I spent a good portion of my life living in fear. I was afraid of everything; I’m surprised I graduated college if I'm honest. I had a HUGE fear of the unknown, and I wanted a career that would provide me a routine. I got my degree in ballet. I figured that provided me with the stability I wanted, and public speaking would never be an option. My junior year of college I took a public speaking class, and I cried through my first speech. Thankfully, I had a sweet professor who let me give the rest of my speeches for the semester in her office alone. I cried through those as well. My fear made me live small. I thought if I played life safe then I would be able to prevent any experiences that left me uncomfortable. That’s why I never traveled alone. Because traveling alone would mean making choices, friends, and decisions that might be out of my comfort zone. Getting out of my comfort zone was never an option.
Here’s a piece of advice for y’all….don’t make plans because the universe will just laugh at you. That's how this former shy ballerina became a traveling director, speaker, and advocate, all because the universe laughed at my plans.
"My fear made me live small"
Two years ago, I packed up my house and left my job and town that I loved so much. I adored both of those things because they kept me safe, and I was not one to seek out the unknown. I got into a car with my husband and drove five hours west into a new state and new city so that my husband could start his new career. All that new left me with a headache. Two weeks into the move I got a job. I was going to work as a life coach for Tim, a man with Down Syndrome who was a local restaurant owner, and public speaker. The catch of this perfect job? It would require me to travel. I had a coworker at the time, so I accepted it because he could make all the decisions. This is when the universe really started laughing. One of my first trips I took was to NYC. I went a day before Tim and my coworker to meet some clients. I was going to do the entire thing alone. The night before that trip I laid on the bathroom floor crying because I had no idea how I was going to get around this foreign place. I forgot for a minute that I was just going to another state, not another planet. Either way, fear took over, and I almost quit my job. But that was the trip that changed my entire view on life.
Somehow I made it on the plane, got a cab, went to the hotel, checked in by myself, and met my clients for dinner. I have never felt more like a fucking adult than I did that day. NYC is not a kind place. It does not give a shit about you and your feelings, it moves fast, and it does not stop. It was just what I needed. That trip taught me that if you just keep going, you will survive.
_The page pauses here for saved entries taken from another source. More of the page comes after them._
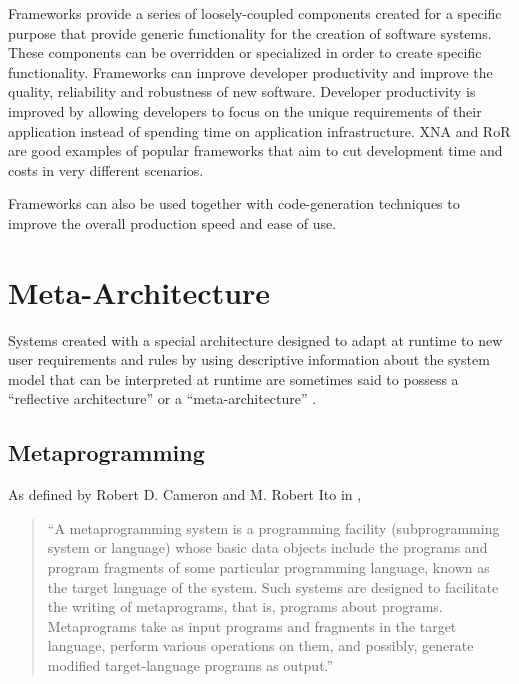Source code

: Frameworks provide a series of loosely-coupled components created for a specific purpose that provide generic functionality for the creation of software systems. These components can be overridden or specialized in order to create specific functionality. Frameworks can improve developer productivity and improve the quality, reliability and robustness of new software.  Developer productivity is improved by allowing developers to focus on the unique requirements of their application instead of spending time on application infrastructure. XNA \cite{xna} and RoR \cite{rubyonrails} are good examples of popular frameworks that aim to cut development time and costs in very different scenarios.

Frameworks can also be used together with code-generation techniques \cite{DH04, rails_generators} to improve the overall production speed and ease of use.


\section{Meta-Architecture}\label{sec:meta-architecture}

Systems created with a special architecture designed to adapt at runtime to new user requirements and rules by using descriptive information about the system model that can be interpreted at runtime are sometimes said to possess a ``reflective architecture'' or a ``meta-architecture'' \cite{YBJ01}.

\subsection{Metaprogramming}\label{sec:metaprogramming}

As defined by Robert D. Cameron and M. Robert Ito in \cite{CI84},

\begin{quote}
 ``A metaprogramming system is a programming facility (subprogramming system or language) whose basic data objects include the programs and program fragments of some particular programming language, known as the target language of the system. Such systems are designed to facilitate the writing of metaprograms, that is, programs about programs. Metaprograms take as input programs and fragments in the target language, perform various operations on them, and possibly, generate modified target-language programs as output.''
\end{quote}

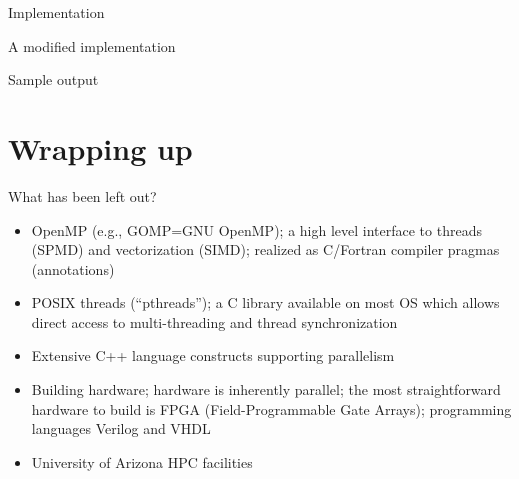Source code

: \documentclass[pdflatex,colorlinks,landscape]{beamer}
\renewcommand\emph[1]{{\color{magenta}#1}}
\begin{document}
\begin{frame}[allowframebreaks]{Implementation}
  \begin{small}
    
  \end{small}
\end{frame}

\begin{frame}[allowframebreaks]{A modified implementation}
  \begin{small}
    
  \end{small}
\end{frame}

\begin{frame}[allowframebreaks]{Sample output}
  \begin{tiny}
  \end{tiny}
\end{frame}

\section{Wrapping up}

\begin{frame}{What has been left out?}
  \begin{itemize}
  \item \emph{OpenMP} (e.g., GOMP=GNU OpenMP); a high
    level interface to threads (SPMD) and
    vectorization (SIMD); realized as C/Fortran compiler
    \emph{pragmas} (annotations)
  \item \emph{POSIX threads} (``pthreads''); a C library available on most OS
    which allows direct access to multi-threading and
    thread synchronization
  \item Extensive \emph{C++ language} constructs supporting parallelism
  \item \emph{Building hardware}; hardware is inherently parallel;
    the most straightforward hardware to build is FPGA (Field-Programmable Gate Arrays);
    programming languages Verilog and VHDL
  \item University of Arizona \emph{HPC facilities}
  \end{itemize}
\end{frame}
\end{document}
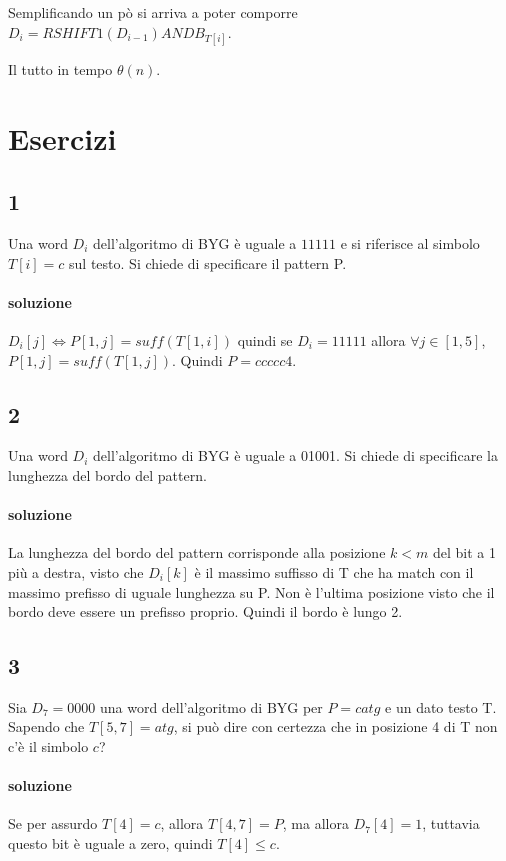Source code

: Semplificando un p\`o si arriva a poter comporre $D_i = RSHIFT1(D_{i-1}) AND B_{T[i]}$.

Il tutto in tempo $\theta(n)$.

\section{Esercizi}

\subsection{1}

Una word $D_i$ dell'algoritmo di BYG è uguale a $11111$ e si riferisce al simbolo $T[i]=c$ sul testo. Si chiede di specificare il pattern P.

\paragraph{soluzione} $D_i[j] \Leftrightarrow P[1,j] = suff(T[1,i])$ quindi se $D_i = 11111$ allora $\forall j \in [1,5]$, $P[1,j] = suff(T[1,j])$. Quindi $P = ccccc4$.

\subsection{2}

Una word $D_i$ dell'algoritmo di BYG \`e uguale a 01001. Si chiede di specificare la lunghezza del bordo del pattern.

\paragraph{soluzione} La lunghezza del bordo del pattern corrisponde alla posizione $k < m$ del bit a 1 pi\`u a destra, visto che $D_i[k]$ \`e il massimo suffisso di T che ha match con il massimo prefisso di uguale lunghezza su P. Non \`e l'ultima posizione visto che il bordo deve essere un prefisso proprio. Quindi il bordo \`e lungo 2.

\subsection{3}

Sia $D_7 = 0000$ una word dell’algoritmo di BYG per $P=catg$ e un dato testo T. Sapendo che $T[5,7] = atg$, si pu\`o dire con certezza che in posizione 4 di T non c'\`e il simbolo $c$?

\paragraph{soluzione} Se per assurdo $T[4] = c$, allora $T[4,7] = P$, ma allora $D_7[4] = 1$, tuttavia questo bit \`e uguale a zero, quindi $T[4] \leq c$.

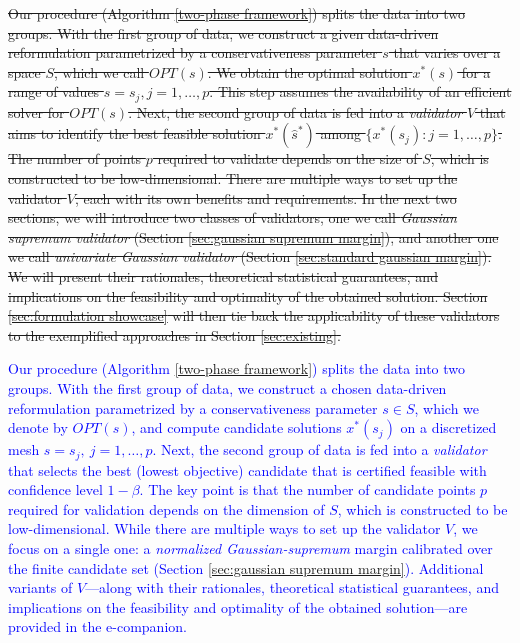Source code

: \documentclass[mnsc,blindrev]{informs4} %
\newcommand{\dl}[1]{\textcolor{blue}{#1}}
\begin{document}
\sout{Our procedure (Algorithm \ref{two-phase framework}) splits the data into two groups. With the first group of data, we construct a given data-driven reformulation parametrized by a conservativeness parameter $s$ that varies over a space $S$, which we call $OPT(s)$. We obtain the optimal solution $x^*(s)$ for a range of values $s=s_j,j=1,\ldots,p$. This step assumes the availability of an efficient solver for $OPT(s)$. Next, the second group of data is fed into a \emph{validator} $V$ that aims to identify the best feasible solution $x^*(\hat s^*)$ among $\{x^*(s_j):j=1,\ldots,p\}$. The number of points $p$ required to validate depends on the size of $S$, which is constructed to be low-dimensional. There are multiple ways to set up the validator $V$, each with its own benefits and requirements. In the next two sections, we will introduce two classes of validators, one we call \emph{Gaussian supremum validator} (Section \ref{sec:gaussian supremum margin}), and another one we call \emph{univariate Gaussian validator} (Section \ref{sec:standard gaussian margin}). We will present their rationales, theoretical statistical guarantees, and implications on the feasibility and optimality of the obtained solution. Section \ref{sec:formulation showcase} will then tie back the applicability of these validators to the exemplified approaches in Section \ref{sec:existing}.}

\dl{Our procedure (Algorithm \ref{two-phase framework}) splits the data into two groups. With the first group of data, we construct a chosen data-driven reformulation parametrized by a conservativeness parameter $s\in S$, which we denote by $OPT(s)$, and compute candidate solutions $x^*(s_j)$ on a discretized mesh $s=s_j,\ j=1,\ldots,p$. Next, the second group of data is fed into a \emph{validator} that selects the best (lowest objective) candidate that is certified feasible with confidence level $1-\beta$. The key point is that the number of candidate points $p$ required for validation depends on the dimension of $S$, which is constructed to be low-dimensional. While there are multiple ways to set up the validator $V$, we focus on a single one: a \emph{normalized Gaussian-supremum} margin calibrated over the finite candidate set (Section \ref{sec:gaussian supremum margin}). Additional variants of $V$—along with their rationales, theoretical statistical guarantees, and implications on the feasibility and optimality of the obtained solution—are provided in the e-companion.}

\end{document}
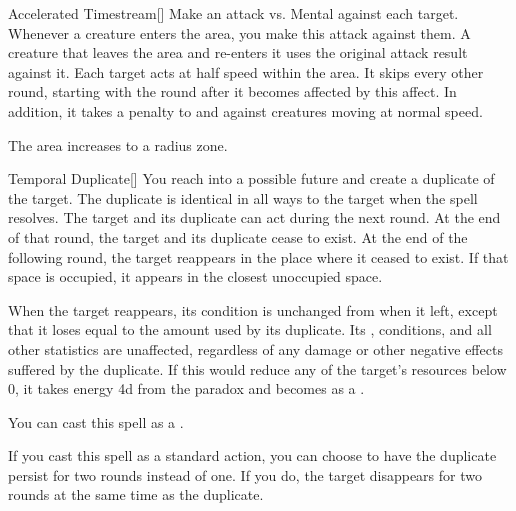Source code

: \lowercase{\hypertarget{spell:Accelerated Timestream}{}}\label{spell:Accelerated Timestream}
\begin{freeability}[Rank 5]{\hypertarget{spell:Accelerated Timestream}{Accelerated Timestream}}[]
Make an attack vs. Mental against each target.
Whenever a creature enters the area, you make this attack against them.
A creature that leaves the area and re-enters it uses the original attack result against it.
\hit Each target acts at half speed within the area.
It skips every other round, starting with the round after it becomes affected by this affect.
In addition, it takes a  penalty to  and  against creatures moving at normal speed.

\rankline
{} The area increases to a \arealarge radius zone.
\end{freeability}
\vspace{0.25em}



\lowercase{\hypertarget{spell:Temporal Duplicate}{}}\label{spell:Temporal Duplicate}
\begin{freeability}[Rank 5]{\hypertarget{spell:Temporal Duplicate}{Temporal Duplicate}}[]
You reach into a possible future and create a duplicate of the target.
The duplicate is identical in all ways to the target when the spell resolves.
The target and its duplicate can act during the next round.
At the end of that round, the target and its duplicate cease to exist.
At the end of the following round, the target reappears in the place where it ceased to exist.
If that space is occupied, it appears in the closest unoccupied space.

When the target reappears, its condition is unchanged from when it left, except that it loses  equal to the amount used by its duplicate.
Its , conditions, and all other statistics are unaffected, regardless of any damage or other negative effects suffered by the duplicate.
If this would reduce any of the target's resources below 0, it takes energy  \plus4d from the paradox and becomes  as a .

You can cast this spell as a .

\rankline
{} If you cast this spell as a standard action, you can choose to have the duplicate persist for two rounds instead of one.
If you do, the target disappears for two rounds at the same time as the duplicate.
\end{freeability}
\vspace{0.25em}




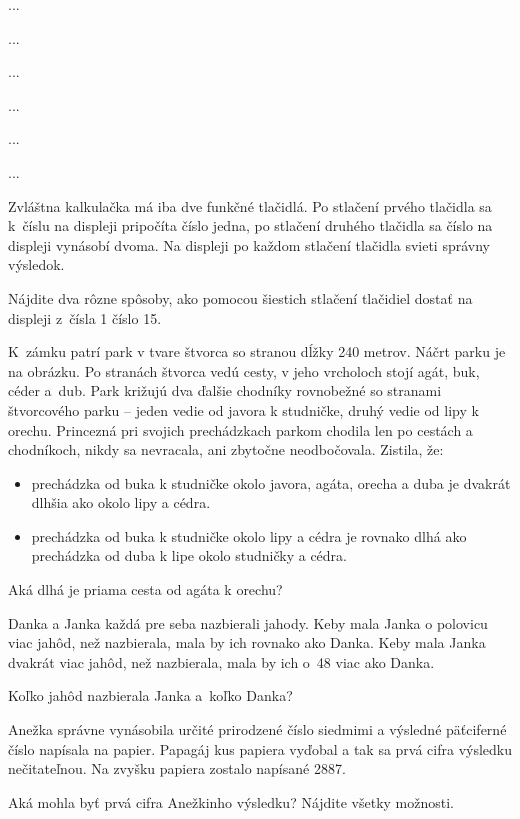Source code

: {%
...}

{%
...}

{%
...}

{%
...}

{%
...}

{%
...}

{%
Zvláštna kalkulačka má iba dve funkčné tlačidlá. Po stlačení prvého tlačidla sa k~číslu na displeji pripočíta číslo jedna, po stlačení druhého tlačidla sa číslo na displeji vynásobí dvoma.
Na displeji po každom stlačení tlačidla svieti správny výsledok.

Nájdite dva rôzne spôsoby, ako pomocou šiestich stlačení tlačidiel dostať na displeji z~čísla 1 číslo 15.
}

{%
K~zámku patrí park v tvare štvorca so stranou dĺžky 240 metrov. Náčrt parku je na obrázku.
Po stranách štvorca vedú cesty, v jeho vrcholoch stojí agát, buk, céder a~dub.
Park križujú dva ďalšie chodníky rovnobežné so stranami štvorcového parku -- jeden vedie od javora k studničke, druhý vedie od lipy k orechu.
Princezná pri svojich prechádzkach parkom chodila len po cestách a chodníkoch, nikdy sa nevracala, ani zbytočne neodbočovala. Zistila, že:
\begin{itemize}
  \item prechádzka od buka k studničke okolo javora, agáta, orecha a duba je dvakrát dlhšia ako okolo lipy a cédra.
  \item prechádzka od buka k studničke okolo lipy a cédra je rovnako dlhá ako prechádzka od duba k lipe okolo studničky a cédra.
\end{itemize}
Aká dlhá je priama cesta od agáta k orechu?
%
}

{%
Danka a Janka každá pre seba nazbierali jahody. Keby mala Janka o polovicu viac jahôd, než nazbierala, mala by ich rovnako ako Danka.
Keby mala Janka dvakrát viac jahôd, než nazbierala, mala by ich o~48 viac ako Danka.

Koľko jahôd nazbierala Janka a~koľko Danka?
}

{%
Anežka správne vynásobila určité prirodzené číslo siedmimi a výsledné päťciferné číslo napísala na papier.
Papagáj kus papiera vyďobal a tak sa prvá cifra výsledku nečitateľnou.
Na zvyšku papiera zostalo napísané 2887.

Aká mohla byť prvá cifra Anežkinho výsledku?
Nájdite všetky možnosti.
}

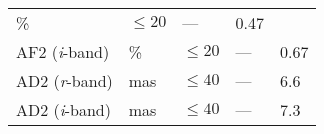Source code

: \begin{longtable}[]{@{}lllll@{}}
\begin{minipage}[t]{0.08\columnwidth}
\%\strut
\end{minipage} & \begin{minipage}[t]{0.20\columnwidth}\raggedright\strut
\(\leq 20\)\strut
\end{minipage} & \begin{minipage}[t]{0.22\columnwidth}\raggedright\strut
---\strut
\end{minipage} & \begin{minipage}[t]{0.17\columnwidth}\raggedright\strut
0.47\strut
\end{minipage}\tabularnewline
\begin{minipage}[t]{0.19\columnwidth}\raggedright\strut
AF2 (\emph{i}-band)\strut
\end{minipage} & \begin{minipage}[t]{0.08\columnwidth}\raggedright\strut
\%\strut
\end{minipage} & \begin{minipage}[t]{0.20\columnwidth}\raggedright\strut
\(\leq 20\)\strut
\end{minipage} & \begin{minipage}[t]{0.22\columnwidth}\raggedright\strut
---\strut
\end{minipage} & \begin{minipage}[t]{0.17\columnwidth}\raggedright\strut
0.67\strut
\end{minipage}\tabularnewline
\begin{minipage}[t]{0.19\columnwidth}\raggedright\strut
AD2 (\emph{r}-band)\strut
\end{minipage} & \begin{minipage}[t]{0.08\columnwidth}\raggedright\strut
mas\strut
\end{minipage} & \begin{minipage}[t]{0.20\columnwidth}\raggedright\strut
\(\leq 40\)\strut
\end{minipage} & \begin{minipage}[t]{0.22\columnwidth}\raggedright\strut
---\strut
\end{minipage} & \begin{minipage}[t]{0.17\columnwidth}\raggedright\strut
6.6\strut
\end{minipage}\tabularnewline
\begin{minipage}[t]{0.19\columnwidth}\raggedright\strut
AD2 (\emph{i}-band)\strut
\end{minipage} & \begin{minipage}[t]{0.08\columnwidth}\raggedright\strut
mas\strut
\end{minipage} & \begin{minipage}[t]{0.20\columnwidth}\raggedright\strut
\(\leq 40\)\strut
\end{minipage} & \begin{minipage}[t]{0.22\columnwidth}\raggedright\strut
---\strut
\end{minipage} & \begin{minipage}[t]{0.17\columnwidth}\raggedright\strut
7.3\strut
\end{minipage}\tabularnewline
\bottomrule
\end{longtable}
Life is just one big experience. If I had given into my fear that night, I would not be the person I am today. I would not be director of Tim’s new company. I would not own my business, and I probably would not be sharing my stories with y'all.
"Life is just one big experience"
Since that trip I have been on over a hundred planes, gone to three different countries, and visited over thirty states. I have read over two hundred books on my layovers and slept in Chicago midway more times than I can count. In fact, I’ve been to midway so many times I get a discount at one of the coffee shops (shout out to Brianna, the best barista in the States!). I have stayed at hotels with celebrities, and motels that Norman Bates could have owned. I have learned that falling in love with strangers and their stories are the best ways to learn a lesson. I have discovered that no one knows what the fuck we are doing, but that we are all in it together. It pushed me out of comfort zone, and it has made me view the world differently. It has taught me that life is mean and cruel and it never gets easier, but it keeps going. There is always a place in this world for you, and the good outshines the bad.
My outlook on life used to only be negative. I feared so much of the "bad" in this world, I was not able to see the beauty. Because my job forced me out into the world, literally, I was able to take that courage and apply it to my everyday life. Even on the shittiest days, I am grateful. Everyone has experiences that shape them, and I try to go into most situations remembering that now. I've realized that people are complicated and beautiful and we are all just trying to survive life.
Stepping out of our comfort zone is not fun, but it's necessary for growth. Maybe you do not want to travel to a new state or country, but do something to get out of your comfort zone, even if it is just saying hi to the person sitting next to you at the coffee shop. You never know, you might fall in love with them and learn an amazing story.